Chris Chiosa on 06 Dec 2024 16:39:55
Issue:
Currently the Copy Data activity inside of the Fabric data pipeline will write null data to the destination when the source data connection fails.
Issue Example:
I have a copy data activity which copies data from my on-prem sql server to a delta table in my fabric lakehouse.
The copy data activity uses the overwrite option on the sink side.
If the on-prem sql server cannot be accessed during the copy data runtime, the sink delta table will be truncated ('overwritten' with null data).
Solution:
If the Copy Data activity fails to connect to the source, the activity is aborted and any connection to the sink is closed without performing any writes.
Solution Example:
I have a copy data activity which copies data from my on-prem sql server to a delta table in my fabric lakehouse.
The copy data activity uses the overwrite option on the sink side.
If the on-prem sql server cannot be accessed during the copy data runtime, the sink delta table will not be updated. No data is changed or updated.
Why Should This Be Done:
I do not see a use-case where you would ever want to default to writing or over writing data to a sink when your source connection failed.

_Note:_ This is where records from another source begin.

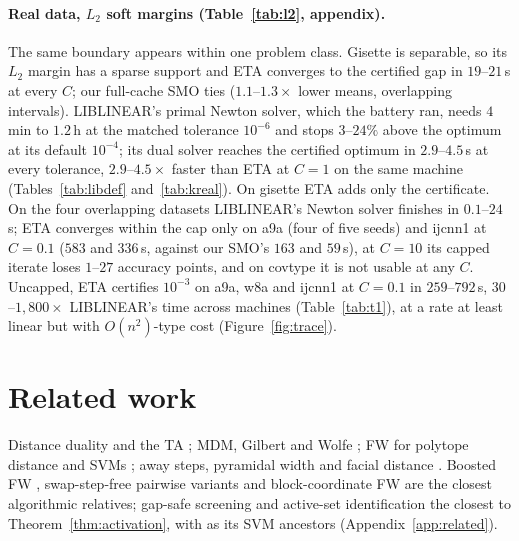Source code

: \documentclass{opt2026}   %
\begin{document}
\paragraph{Real data, $L_2$ soft margins (Table~\ref{tab:l2}, appendix).}
The same boundary appears within one problem class. Gisette is
separable, so its $L_2$ margin has a sparse support and ETA converges to
the certified gap in $19$--$21$\,s at every $C$; our full-cache SMO ties
($1.1$--$1.3\times$ lower means, overlapping intervals). LIBLINEAR's
primal Newton solver, which the battery ran, needs $4$\,min to $1.2$\,h
at the matched tolerance $10^{-6}$ and stops $3$--$24\%$ above the
optimum at its default $10^{-4}$; its dual solver reaches the certified
optimum in $2.9$--$4.5$\,s at every tolerance, $2.9$--$4.5\times$ faster
than ETA at $C{=}1$ on the same machine (Tables~\ref{tab:libdef}
and~\ref{tab:kreal}). On gisette ETA adds only the certificate. On the four overlapping datasets LIBLINEAR's Newton solver finishes in
$0.1$--$24$\,s; ETA
converges within the cap only on a9a (four of five seeds) and ijcnn1 at
$C{=}0.1$ ($583$ and $336$\,s, against our SMO's $163$ and $59$\,s), at $C{=}10$ its
capped iterate loses $1$--$27$ accuracy points, and on covtype it is not
usable at any $C$. Uncapped, ETA certifies $10^{-3}$ on a9a, w8a and
ijcnn1 at $C{=}0.1$ in $259$--$792$\,s, $30$--$1{,}800\times$ LIBLINEAR's time across machines
(Table~\ref{tab:t1}), at a rate at least linear but with $O(n^2)$-type
cost (Figure~\ref{fig:trace}).

\section{Related work}
Distance duality and the TA \cite{kalantari2015,gupta2026}; MDM,
Gilbert and Wolfe \cite{mdm1974,lopez2015,gilbert1966,wolfe1976}; FW
for polytope distance and SVMs
\cite{gartner2009,clarkson2010,tsang2005,nanculef2014,keerthi2000,bennett2000duality};
away steps, pyramidal width and facial distance
\cite{guelat1986,lj2015,pena2019}. Boosted FW \cite{combettes2020}, swap-step-free pairwise variants \cite{tsuji2022,rinaldi2023} and block-coordinate FW
\cite{lacoste2013bcfw} are the closest algorithmic relatives; gap-safe
screening \cite{fercoq2015,ndiaye2017,shibagaki2016} and active-set
identification \cite{bomze2020,garber2020} the closest to
Theorem~\ref{thm:activation}, with \cite{elghaoui2012,ogawa2013,wang2014}
as its SVM ancestors (Appendix~\ref{app:related}).
\end{document}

If the connection fails and you want to perform additional actions - you should use the success/failure pipeline routes on the copy data activity that failed.
The current state means I need to be proactive to protect my data - I need to validate the source is reachable in a pipeline activity prior to the copy data activity. This adds complexity.
The solution state means I do not need to be proactive to protect my data (if a connection fails the state of my data is maintained). If I want to take actions on connection failures, I can utilize existing functionality to create a pipeline flow from the activity failure status.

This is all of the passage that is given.